American game designer

Colleen Macklin is an American game designer, an associate professor of media design at Parsons The New School for Design and founder and co-director of PETLab (Prototyping Education and Technology Lab) which focuses on games for experimental learning and social engagement.

== Education ==
She has a BFA in Media Arts from Pratt Institute and has done graduate studies in computer science at City University of New York and in international affairs at The New School.

==Career==
On July 26, 2012, the White House Office of Science and Technology Policy launched an Academic Consortium on Games for Impact. Macklin was one of 16 academics invited to join the invitation-only group.

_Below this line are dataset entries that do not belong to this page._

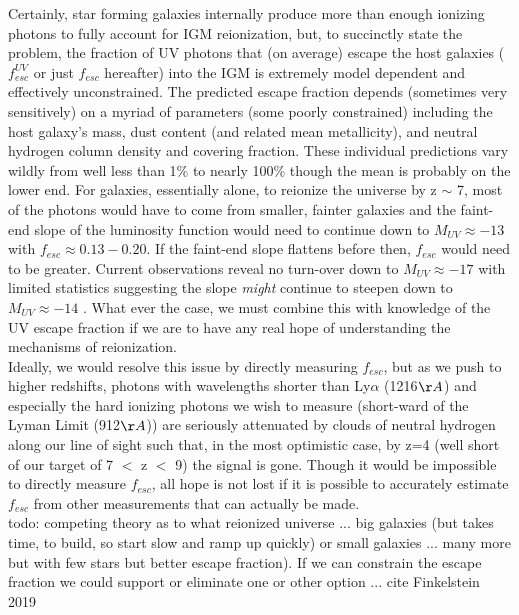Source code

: \documentclass{aastex62}
\begin{document}
Certainly, star forming galaxies internally produce more than enough ionizing photons to fully account for IGM reionization, but, to succinctly state the problem, the fraction of UV photons that (on average) escape the host galaxies ($f^{UV}_{esc}$ or just $f_{esc}$ hereafter) into the IGM is extremely model dependent and effectively unconstrained. The predicted escape fraction depends (sometimes very sensitively) on a myriad of parameters (some poorly constrained) including the host galaxy's mass, dust content (and related mean metallicity), and neutral hydrogen column density and covering fraction. These individual predictions vary wildly from well less than 1\% to nearly 100\% \cite{Zackrisson} though the mean is probably on the lower end. For galaxies, essentially alone, to reionize the universe by z $\sim$ 7, most of the photons would have to come from smaller, fainter galaxies and the faint-end slope of the luminosity function would need to continue down to $M_{UV} \approx -13$ with $f_{esc} \approx 0.13 - 0.20$. If the faint-end slope flattens before then, $f_{esc}$ would need to be greater. Current observations reveal no turn-over down to $M_{UV} \approx -17$ with limited statistics suggesting the slope \textit{might} continue to steepen down to $M_{UV} \approx -14$ \cite{Livermore}. What ever the case, we must combine this with knowledge of the UV escape fraction if we are to have any real hope of understanding the mechanisms of reionization.\\

Ideally, we would resolve this issue by directly measuring $f_{esc}$, but as we push to higher redshifts, photons with wavelengths shorter than Ly$\alpha$ (1216$\AA$) and especially the hard ionizing photons we wish to measure (short-ward of the Lyman Limit (912$\AA$)) are seriously attenuated by clouds of neutral hydrogen along our line of sight such that, in the most optimistic case, by z=4 (well short of our target of 7 $<$ z $<$ 9) the signal is gone. Though it would be impossible to directly measure $f_{esc}$, all hope is not lost if it is possible to accurately estimate $f_{esc}$ from other measurements that can actually be made.\\

{ \color{red} todo: competing theory as to what reionized universe ... big galaxies (but takes time, to build, so start slow and ramp up quickly) or small galaxies ... many more but with few stars but better escape fraction). If we can constrain the escape fraction we could support or eliminate one or other option ... cite Finkelstein 2019}\\
\end{document}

PETLab, the research group Macklin founded and co-directs, is known for encouraging "creative approaches to, and deeper, dynamic understandings of, the complex issues society faces today, such as climate change, wealth and resource distribution, and media literacy." The project also aims to get games to teach the player by allowing them to reflect on not only what the game is about but also how it's structured.

She was part of game design group Local No. 12 who made games like Dear Reader, an online word puzzle game, and The Metagame, a board/card game .

In 2011, she was a visiting scholar at University of California, Los Angeles's Art | Sci Center + Lab.

Macklin also speaks about "what it means to be a woman in games" as well as speaking on the topic of gay gamers. In 2014, Macklin appeared in the LGBTQ video games documentary film Gaming In Color.

==Books==

- Iterate: Ten Lessons in Design and Failure (2019)
- Games, Design and Play: A Detailed Approach to Iterative Game Design (2016)
- Games, Learning, and Society: Learning and Meaning in the Digital Age; Chapter 22 (2012)

== Movies ==

- Gaming in Color (May 19, 2015)
- Gameloading: Rise of the Indies (April 21, 2015)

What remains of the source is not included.